:: WORK INSTRUCTIONS ::
Considering every line below, count those with the word "your" and give only the result.

:: TASK INPUT ::
::::::

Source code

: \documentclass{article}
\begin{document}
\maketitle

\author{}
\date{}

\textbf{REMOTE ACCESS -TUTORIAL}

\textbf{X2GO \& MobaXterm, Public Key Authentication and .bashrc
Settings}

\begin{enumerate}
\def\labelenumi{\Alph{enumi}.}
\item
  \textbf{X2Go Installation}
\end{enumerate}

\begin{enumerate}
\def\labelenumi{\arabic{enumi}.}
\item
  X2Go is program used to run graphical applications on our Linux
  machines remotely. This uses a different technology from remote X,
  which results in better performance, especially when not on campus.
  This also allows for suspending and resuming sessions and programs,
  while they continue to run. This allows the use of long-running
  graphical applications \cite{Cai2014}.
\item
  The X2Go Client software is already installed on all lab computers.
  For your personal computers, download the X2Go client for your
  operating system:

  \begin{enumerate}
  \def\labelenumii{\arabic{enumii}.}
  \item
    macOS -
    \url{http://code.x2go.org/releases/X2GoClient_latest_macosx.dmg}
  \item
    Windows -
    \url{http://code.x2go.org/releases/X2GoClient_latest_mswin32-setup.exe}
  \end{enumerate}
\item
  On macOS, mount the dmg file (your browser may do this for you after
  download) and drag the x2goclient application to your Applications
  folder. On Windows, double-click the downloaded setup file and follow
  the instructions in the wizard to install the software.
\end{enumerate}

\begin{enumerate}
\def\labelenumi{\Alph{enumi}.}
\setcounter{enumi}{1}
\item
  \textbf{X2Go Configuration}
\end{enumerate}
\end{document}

::::::

:: FINISHED TASK ::
3